What is expected.
Without copying the images, write out all the entries below verbatim.

Recorded information.
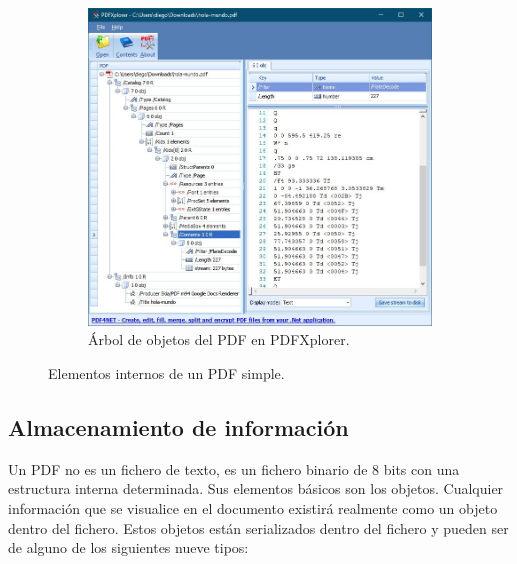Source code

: \begin{figure}
\begin{subfigure}[b]{0.7\textwidth}
        \includegraphics[width=\textwidth]{imaxes/c-bases-teoricas/hola-mundo-pdfxplorer}
        \caption{Árbol de objetos del PDF en PDFXplorer.}
        \label{fig:hola-mundo-pdfxplorer}
    \end{subfigure}
    \caption{Elementos internos de un PDF simple.}
    \label{fig:estructura-interna-pdf}
\end{figure}


\subsection{Almacenamiento de información}

Un PDF no es un fichero de texto, es un fichero binario de 8 bits con una estructura interna determinada. Sus elementos básicos son los objetos. Cualquier información que se visualice en el documento existirá realmente como un objeto dentro del fichero. Estos objetos están serializados dentro del fichero y pueden ser de alguno de los siguientes nueve tipos:

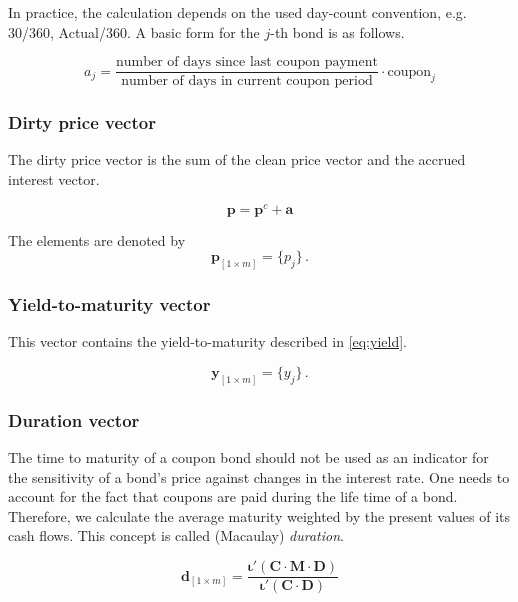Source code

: In practice, the calculation depends on the used day-count convention, e.g. 30/360, Actual/360. A basic form for the $j$-th bond is as follows.

\begin{equation*}
    a_j= \frac{\mbox{number of days since last coupon payment}}{\mbox{number of days in current coupon period}}\cdot \mbox{coupon}_j
\end{equation*}
 	

\subsubsection*{Dirty price vector}

The dirty price vector is the sum of the clean price vector and the accrued interest vector.

\begin{displaymath}
\bm{p}=\bm{p}^c+\bm{a}
\end{displaymath}

The elements are denoted by 
\begin{equation*}\label{pd}
    \bm{p}_{\left[1\times m\right]}= \{p_j\}\,.
\end{equation*}


\subsubsection*{Yield-to-maturity vector}

This vector contains the yield-to-maturity described in \eqref{eq:yield}.

\begin{equation*}\label{pd}
    \bm{y}_{\left[1\times m\right]}= \{y_j\}\,.
\end{equation*}



\subsubsection*{Duration vector}

The time to maturity of a coupon bond should not be used as an indicator for the sensitivity of a bond's price against changes in the interest rate. One needs to account for the fact that coupons are paid during the life time of a bond. Therefore, we calculate the average maturity weighted by the present values of its cash flows. This concept is called (Macaulay) \emph{duration}.

\begin{equation*}
  \label{eq:macaulayduration}
  \bm{d}_{\left[1\times m\right]} = \frac{\bm{\iota}'(\bm{C}\cdot\bm{M}\cdot\bm{D})}{\bm{\iota}'(\bm{C}\cdot\bm{D})}
\end{equation*}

Answer to this task.
Source code

: \begin{figure}
\begin{subfigure}[b]{0.7\textwidth}
        \includegraphics[width=\textwidth]{imaxes/c-bases-teoricas/hola-mundo-pdfxplorer}
        \caption{Árbol de objetos del PDF en PDFXplorer.}
        \label{fig:hola-mundo-pdfxplorer}
    \end{subfigure}
    \caption{Elementos internos de un PDF simple.}
    \label{fig:estructura-interna-pdf}
\end{figure}


\subsection{Almacenamiento de información}

Un PDF no es un fichero de texto, es un fichero binario de 8 bits con una estructura interna determinada. Sus elementos básicos son los objetos. Cualquier información que se visualice en el documento existirá realmente como un objeto dentro del fichero. Estos objetos están serializados dentro del fichero y pueden ser de alguno de los siguientes nueve tipos:

Source code

: In practice, the calculation depends on the used day-count convention, e.g. 30/360, Actual/360. A basic form for the $j$-th bond is as follows.

\begin{equation*}
    a_j= \frac{\mbox{number of days since last coupon payment}}{\mbox{number of days in current coupon period}}\cdot \mbox{coupon}_j
\end{equation*}
 	

\subsubsection*{Dirty price vector}

The dirty price vector is the sum of the clean price vector and the accrued interest vector.

\begin{displaymath}
\bm{p}=\bm{p}^c+\bm{a}
\end{displaymath}

The elements are denoted by 
\begin{equation*}\label{pd}
    \bm{p}_{\left[1\times m\right]}= \{p_j\}\,.
\end{equation*}


\subsubsection*{Yield-to-maturity vector}

This vector contains the yield-to-maturity described in \eqref{eq:yield}.

\begin{equation*}\label{pd}
    \bm{y}_{\left[1\times m\right]}= \{y_j\}\,.
\end{equation*}



\subsubsection*{Duration vector}

The time to maturity of a coupon bond should not be used as an indicator for the sensitivity of a bond's price against changes in the interest rate. One needs to account for the fact that coupons are paid during the life time of a bond. Therefore, we calculate the average maturity weighted by the present values of its cash flows. This concept is called (Macaulay) \emph{duration}.

\begin{equation*}
  \label{eq:macaulayduration}
  \bm{d}_{\left[1\times m\right]} = \frac{\bm{\iota}'(\bm{C}\cdot\bm{M}\cdot\bm{D})}{\bm{\iota}'(\bm{C}\cdot\bm{D})}
\end{equation*}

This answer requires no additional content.